Poetical license of course excuses much, and in homage to the true aim of poetry almost anything may be condoned. But even poetical license must confess to laws, and, like Nature herself in her most wayward moods, must never permit the extension of an idea except in the direction of its natural progression. It must be produced in a straight line only. There must be no kinks in it, no eccentric liberties taken. When Nature made a bat she availed herself of a lawful license; but when poets call the bat "a bird," they go beyond the justifiable. If a bard is not content with. merely saying that the eagle stares at the sun, but goes on to add that its sight pierces through the sun and beyond it, his extension is in a straight line; or if another, describing the raven riding on the crest of the swiftly-moving storm, speaks of it as hastening the storm, there is an admissible and pleasing prolongation, so to speak, of the original idea. But when the vulture, because it is opposed to the dove in general character, is made (as by Savage) to chase the dove and catch it; or when, the sea having becoming calm, the sea-gulls begin (as in Mallet) to "warble," we resent the liberty taken by the bard, for it is eccentric, and out of the regular plane of Nature's procedure.

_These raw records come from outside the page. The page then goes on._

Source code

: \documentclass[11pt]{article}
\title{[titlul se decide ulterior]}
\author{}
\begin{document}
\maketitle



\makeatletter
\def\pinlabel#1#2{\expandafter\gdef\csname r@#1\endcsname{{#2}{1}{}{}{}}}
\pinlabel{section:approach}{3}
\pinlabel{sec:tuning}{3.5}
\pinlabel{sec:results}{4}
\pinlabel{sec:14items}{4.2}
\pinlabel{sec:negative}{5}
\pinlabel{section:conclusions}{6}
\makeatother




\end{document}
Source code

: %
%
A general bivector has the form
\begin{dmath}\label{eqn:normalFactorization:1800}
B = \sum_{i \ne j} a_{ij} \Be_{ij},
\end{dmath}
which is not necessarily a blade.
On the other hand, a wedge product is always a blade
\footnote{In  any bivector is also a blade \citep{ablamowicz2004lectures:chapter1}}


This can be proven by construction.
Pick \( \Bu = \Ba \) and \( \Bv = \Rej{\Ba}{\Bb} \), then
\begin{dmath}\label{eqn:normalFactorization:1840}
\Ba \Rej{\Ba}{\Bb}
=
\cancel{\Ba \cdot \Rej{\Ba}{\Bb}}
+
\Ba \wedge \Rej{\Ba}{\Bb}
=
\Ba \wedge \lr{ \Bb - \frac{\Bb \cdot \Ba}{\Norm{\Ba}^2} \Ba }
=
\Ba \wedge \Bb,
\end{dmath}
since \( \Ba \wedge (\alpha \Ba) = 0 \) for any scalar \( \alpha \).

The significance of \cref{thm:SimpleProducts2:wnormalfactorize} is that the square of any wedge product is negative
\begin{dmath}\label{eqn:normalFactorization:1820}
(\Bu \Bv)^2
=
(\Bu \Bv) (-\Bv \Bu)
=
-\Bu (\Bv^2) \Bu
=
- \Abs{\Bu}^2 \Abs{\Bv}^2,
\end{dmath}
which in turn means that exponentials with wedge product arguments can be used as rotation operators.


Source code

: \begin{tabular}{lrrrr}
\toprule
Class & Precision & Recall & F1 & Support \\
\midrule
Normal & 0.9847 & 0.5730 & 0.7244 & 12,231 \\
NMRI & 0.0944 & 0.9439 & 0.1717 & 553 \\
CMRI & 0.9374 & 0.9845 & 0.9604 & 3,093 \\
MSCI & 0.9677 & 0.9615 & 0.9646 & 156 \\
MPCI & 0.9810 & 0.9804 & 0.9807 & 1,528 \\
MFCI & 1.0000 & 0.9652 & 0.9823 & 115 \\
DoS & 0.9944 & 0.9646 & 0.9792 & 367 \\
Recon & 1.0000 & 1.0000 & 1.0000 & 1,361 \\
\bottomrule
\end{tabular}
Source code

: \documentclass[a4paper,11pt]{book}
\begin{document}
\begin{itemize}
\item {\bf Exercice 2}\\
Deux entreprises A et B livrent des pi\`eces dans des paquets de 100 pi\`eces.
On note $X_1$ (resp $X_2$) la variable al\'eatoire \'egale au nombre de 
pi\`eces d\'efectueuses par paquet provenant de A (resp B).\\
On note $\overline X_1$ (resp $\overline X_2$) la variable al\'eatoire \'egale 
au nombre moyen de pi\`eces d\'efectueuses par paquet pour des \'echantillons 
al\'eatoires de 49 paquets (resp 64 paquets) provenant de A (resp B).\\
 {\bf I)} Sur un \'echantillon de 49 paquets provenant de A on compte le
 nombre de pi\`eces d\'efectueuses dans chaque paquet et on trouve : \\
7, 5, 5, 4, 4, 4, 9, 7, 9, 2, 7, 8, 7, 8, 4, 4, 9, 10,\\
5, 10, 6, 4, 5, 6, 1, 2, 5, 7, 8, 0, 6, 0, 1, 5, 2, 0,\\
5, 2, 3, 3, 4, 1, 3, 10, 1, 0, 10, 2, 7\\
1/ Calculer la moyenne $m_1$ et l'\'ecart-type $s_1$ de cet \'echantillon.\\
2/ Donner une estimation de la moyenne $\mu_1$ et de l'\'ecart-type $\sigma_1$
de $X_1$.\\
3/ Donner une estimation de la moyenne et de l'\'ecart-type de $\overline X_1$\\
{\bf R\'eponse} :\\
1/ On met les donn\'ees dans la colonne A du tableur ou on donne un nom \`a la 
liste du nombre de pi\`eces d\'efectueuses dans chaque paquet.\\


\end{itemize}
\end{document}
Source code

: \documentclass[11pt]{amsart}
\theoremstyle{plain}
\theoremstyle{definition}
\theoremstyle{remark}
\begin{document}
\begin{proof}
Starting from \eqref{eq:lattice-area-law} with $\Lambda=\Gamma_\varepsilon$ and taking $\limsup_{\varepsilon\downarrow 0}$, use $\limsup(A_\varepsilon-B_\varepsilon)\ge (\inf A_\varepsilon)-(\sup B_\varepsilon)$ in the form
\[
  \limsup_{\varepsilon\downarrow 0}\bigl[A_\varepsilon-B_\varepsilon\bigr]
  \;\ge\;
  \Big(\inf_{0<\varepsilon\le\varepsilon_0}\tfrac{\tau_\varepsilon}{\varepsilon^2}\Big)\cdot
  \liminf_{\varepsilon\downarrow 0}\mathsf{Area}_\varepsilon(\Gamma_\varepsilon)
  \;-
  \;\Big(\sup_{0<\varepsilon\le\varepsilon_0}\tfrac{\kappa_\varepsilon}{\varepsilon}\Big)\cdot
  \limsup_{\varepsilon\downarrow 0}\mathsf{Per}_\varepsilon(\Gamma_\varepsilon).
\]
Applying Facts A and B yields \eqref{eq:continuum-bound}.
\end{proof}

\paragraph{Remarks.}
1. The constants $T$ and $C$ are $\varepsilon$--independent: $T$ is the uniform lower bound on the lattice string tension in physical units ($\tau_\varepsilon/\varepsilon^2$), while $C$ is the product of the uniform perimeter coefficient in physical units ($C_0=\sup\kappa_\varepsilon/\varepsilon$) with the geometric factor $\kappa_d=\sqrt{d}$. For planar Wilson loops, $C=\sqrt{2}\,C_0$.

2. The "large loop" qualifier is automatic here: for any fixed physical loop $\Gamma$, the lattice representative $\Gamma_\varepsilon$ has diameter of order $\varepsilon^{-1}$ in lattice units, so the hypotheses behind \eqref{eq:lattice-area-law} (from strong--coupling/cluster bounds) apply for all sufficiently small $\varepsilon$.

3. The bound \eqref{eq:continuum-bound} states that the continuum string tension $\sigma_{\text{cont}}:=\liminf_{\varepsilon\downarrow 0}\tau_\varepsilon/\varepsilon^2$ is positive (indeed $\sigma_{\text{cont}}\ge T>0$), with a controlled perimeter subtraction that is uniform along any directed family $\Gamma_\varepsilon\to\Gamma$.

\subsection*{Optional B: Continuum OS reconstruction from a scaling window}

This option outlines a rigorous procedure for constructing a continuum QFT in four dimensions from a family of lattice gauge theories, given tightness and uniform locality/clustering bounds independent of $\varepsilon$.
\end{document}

It will no doubt be also pleaded, in justification of poetical license, that the writers are often only pursuing "points of high prescription," and following up old tradition. The plea is admissible, for no one can be displeased with any effort to

preserve the delightful fancies of antiquity. But the poets should sometimes save themselves by an aiunt, or at all events they should not go beyond the original myth. It is a poor compliment to the fable of the bird of paradise, that it sleeps on the wing, to stretch the same privilege as Cowper does to the swallow; nor is it respectful to the legend of the pelican to exaggerate her act into one of self-destruction. She fed her young from her breast, so tradition pretended, to save them from starvation. But she did not obviously give them "her life's blood," for that would have precipitated the very catastrophe which the poor mother tried so painfully to avert. Now these, I take it, are abuses of tradition, and opposed to that tender reverent trusteeship of old-world bird-lore which we look for in the poets. Let them, by all means, perpetuate the pretty "wisdom of the ancients." But they must not add to it for their present purpose, nor take from it to suit their text.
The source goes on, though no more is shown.